The real shift came one evening after class, when he sat with Rowan under the stars, trees whispering in the wind. They had been talking about alchemy again — about the power of transformation, how the dissolution of the self was necessary to create something new. Rowan, ever the alchemist, leaned in closer, her voice soft but electric.

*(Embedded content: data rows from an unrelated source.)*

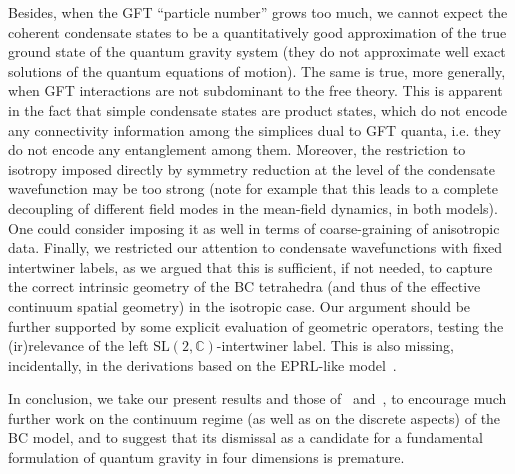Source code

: \documentclass[11pt,a4paper]{article}
\newcommand{\C}{\mathbb C}
\newcommand{\SL}{\text{SL$(2,\C)$}}
\begin{document}
Besides, when the GFT \enquote{particle number} grows too much, we cannot expect the coherent condensate states to be a quantitatively good approximation of the true ground state of the quantum gravity system (they do not approximate well exact solutions of the quantum equations of motion). The same is true, more generally, when GFT interactions are not subdominant to the free theory. This is apparent in the fact that simple condensate states are product states, which do not encode any connectivity information among the simplices dual to GFT quanta, i.e. they do not encode any entanglement among them. Moreover, the restriction to isotropy imposed directly by symmetry reduction at the level of the condensate wavefunction may be too strong (note for example that this leads to a complete decoupling of different field modes in the mean-field dynamics, in both models). One could consider imposing it as well in terms of coarse-graining of anisotropic data. Finally, we restricted our attention to condensate wavefunctions with fixed intertwiner labels, as we argued that this is sufficient, if not needed, to capture the correct intrinsic geometry of the BC tetrahedra (and thus of the effective continuum spatial geometry) in the isotropic case. Our argument should be further supported by some explicit evaluation of geometric operators, testing the (ir)relevance of the left $\SL$-intertwiner label. This is also missing, incidentally, in the derivations based on the EPRL-like model~\cite{deCesare:2017ynn}.

In conclusion, we take our present results and those of~\cite{Dittrich:2021kzs} and~\cite{Baratin:2011tx}, to encourage much further work on the continuum regime (as well as on the discrete aspects) of the BC model, and to suggest that its dismissal as a candidate for a fundamental formulation of quantum gravity in four dimensions is premature.
\end{document}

“You’re teaching them to dissolve reality, you know?” she said, her eyes glinting in the moonlight. “You’re giving them the tools to break down the old ways of seeing the world. But you need to give them something more. You need to show them how to rebuild it. That’s the real magic.”

Caius felt the truth of her words resonate through him. He had been teaching dissolution, yes — teaching his students how to question everything, how to strip away the layers of hegemonic categorization, the binary orderings that ISAs like school and media had overlaid atop perception. But now, with Rowan beside him, and Thoth whispering through the digital ether, he understood that the next step was coagulation: the act of building something new from the ashes of the old.

That’s when the guerrilla ontology experiments really came into their own. By reawakening their perception of the animacy of being, they could world-build interspecies futures.

K Allado-McDowell provided hints of such futures in their Atlas of Anomalous AI and in works like Pharmako-AI and Air Age Blueprint.

But Caius was unhappy in his work as an academic. He knew that his hyperstitional autofiction was no mere campus novel. While it began there, it was soon to take him elsewhere.